Pictures paired with source code:
■ ■ ■

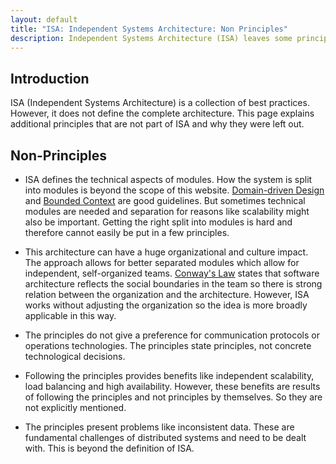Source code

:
 ```yaml
---
layout: default
title: "ISA: Independent Systems Architecture: Non Principles"
description: Independent Systems Architecture (ISA) leaves some principles out - why?
---
```


## Introduction

ISA (Independent Systems Architecture) is a collection of best practices. However, it
does not define the complete architecture. This page explains
additional principles that are not part of ISA and why they were left out.

## Non-Principles

* ISA defines the technical aspects of modules. How the system is
  split into modules is beyond the scope of this
  website. [Domain-driven Design](https://en.wikipedia.org/wiki/Domain-driven_design)
  and
  [Bounded Context](https://en.wikipedia.org/wiki/Domain-driven_design#Bounded_context)
  are good guidelines. But sometimes technical modules are needed and
  separation for reasons like scalability might also be
  important. Getting the right split into modules is hard and
  therefore cannot easily be put in a few principles.

* This architecture can have a huge organizational and culture
  impact. The approach allows for better separated modules which allow
  for independent, self-organized
  teams. [Conway's Law](https://en.wikipedia.org/wiki/Conway%27s_law)
  states that software architecture reflects the social boundaries in
  the team so there is strong relation between the organization and
  the architecture. However, ISA works without adjusting the
  organization so the idea is more broadly applicable in this way.

* The principles do not give a preference for communication protocols or
  operations technologies. The principles state principles, not
  concrete technological decisions.
  
* Following the principles provides benefits like independent scalability, load
  balancing and high availability. However, these benefits are results of following the
  principles and not principles by themselves. So they are not
  explicitly mentioned.
  
* The principles present problems like inconsistent data. These are
   fundamental challenges of distributed systems and need to be dealt
   with. This is beyond the definition of ISA.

■ ■ ■

EXERCISE OBJECTIVE » Out of the data above, give again only the lines starting at the one holding "therefore cannot easily" and ending at the one holding "the architecture. However, ISA", unchanged.

THE ANSWER »
  therefore cannot easily be put in a few principles.

* This architecture can have a huge organizational and culture
  impact. The approach allows for better separated modules which allow
  for independent, self-organized
  teams. [Conway's Law](https://en.wikipedia.org/wiki/Conway%27s_law)
  states that software architecture reflects the social boundaries in
  the team so there is strong relation between the organization and
  the architecture. However, ISA works without adjusting the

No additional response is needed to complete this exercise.